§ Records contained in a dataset
━━━━━━━━━━━━━━━━

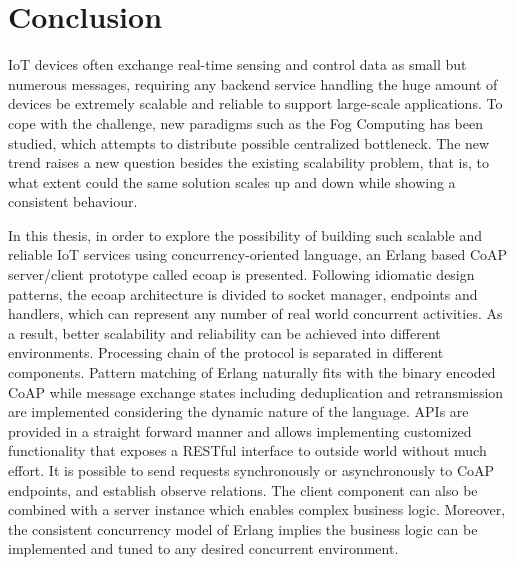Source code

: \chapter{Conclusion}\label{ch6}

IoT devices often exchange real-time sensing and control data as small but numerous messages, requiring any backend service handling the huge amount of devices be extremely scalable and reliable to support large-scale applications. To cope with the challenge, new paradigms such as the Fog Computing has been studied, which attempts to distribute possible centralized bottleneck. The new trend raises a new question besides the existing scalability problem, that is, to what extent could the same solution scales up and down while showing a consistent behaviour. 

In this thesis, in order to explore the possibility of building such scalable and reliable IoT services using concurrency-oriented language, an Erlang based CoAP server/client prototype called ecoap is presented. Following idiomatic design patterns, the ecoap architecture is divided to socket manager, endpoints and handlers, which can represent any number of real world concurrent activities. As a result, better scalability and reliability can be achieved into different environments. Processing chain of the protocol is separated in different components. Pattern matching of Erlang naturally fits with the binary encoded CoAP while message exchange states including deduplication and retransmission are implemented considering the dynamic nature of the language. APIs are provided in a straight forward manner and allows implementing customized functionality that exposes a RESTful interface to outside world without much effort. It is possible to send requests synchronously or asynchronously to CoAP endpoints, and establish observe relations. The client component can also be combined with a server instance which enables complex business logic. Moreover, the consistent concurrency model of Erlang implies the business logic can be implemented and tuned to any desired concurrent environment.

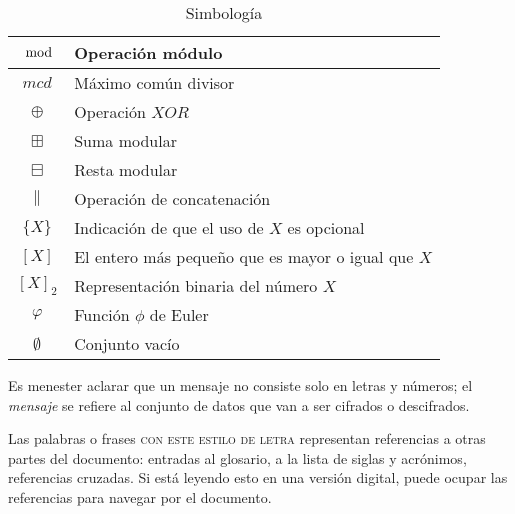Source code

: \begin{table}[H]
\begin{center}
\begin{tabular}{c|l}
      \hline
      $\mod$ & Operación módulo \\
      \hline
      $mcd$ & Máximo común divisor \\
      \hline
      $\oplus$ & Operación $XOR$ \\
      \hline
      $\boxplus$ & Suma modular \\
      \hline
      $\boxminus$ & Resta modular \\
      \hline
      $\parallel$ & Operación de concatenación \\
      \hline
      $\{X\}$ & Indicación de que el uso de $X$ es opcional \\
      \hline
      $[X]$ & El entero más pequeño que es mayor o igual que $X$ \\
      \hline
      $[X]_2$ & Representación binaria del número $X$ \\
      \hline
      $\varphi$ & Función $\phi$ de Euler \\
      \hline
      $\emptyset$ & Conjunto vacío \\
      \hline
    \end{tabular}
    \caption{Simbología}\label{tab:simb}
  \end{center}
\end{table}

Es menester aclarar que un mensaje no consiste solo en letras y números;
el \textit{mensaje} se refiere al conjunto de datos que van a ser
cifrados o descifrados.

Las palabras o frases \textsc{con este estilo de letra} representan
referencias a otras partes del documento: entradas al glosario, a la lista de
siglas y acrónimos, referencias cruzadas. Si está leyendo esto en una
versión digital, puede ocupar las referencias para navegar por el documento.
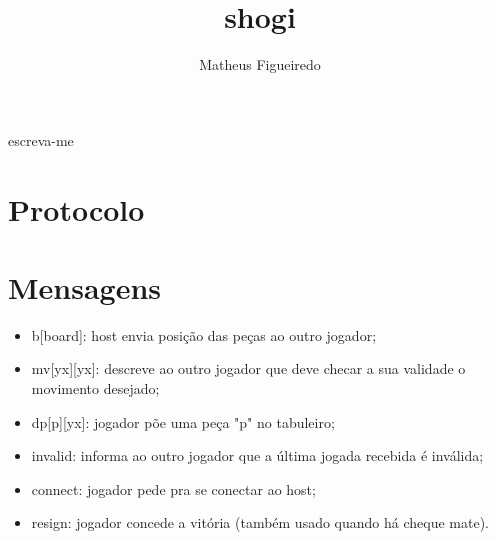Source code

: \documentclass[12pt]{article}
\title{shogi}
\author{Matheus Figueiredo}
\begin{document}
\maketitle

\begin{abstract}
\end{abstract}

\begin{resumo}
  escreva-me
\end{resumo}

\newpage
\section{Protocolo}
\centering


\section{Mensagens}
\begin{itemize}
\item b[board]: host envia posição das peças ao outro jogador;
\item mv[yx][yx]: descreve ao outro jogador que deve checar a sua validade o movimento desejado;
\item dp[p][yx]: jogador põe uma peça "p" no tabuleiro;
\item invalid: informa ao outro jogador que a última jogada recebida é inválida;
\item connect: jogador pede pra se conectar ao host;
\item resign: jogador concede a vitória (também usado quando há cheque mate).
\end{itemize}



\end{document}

━━━━━━━━━━━━━━━━

Scan the entries above for the string "modular" and copy each line that contains it.

§ FINISHED TASK
      $\boxplus$ & Suma modular \\
      $\boxminus$ & Resta modular \\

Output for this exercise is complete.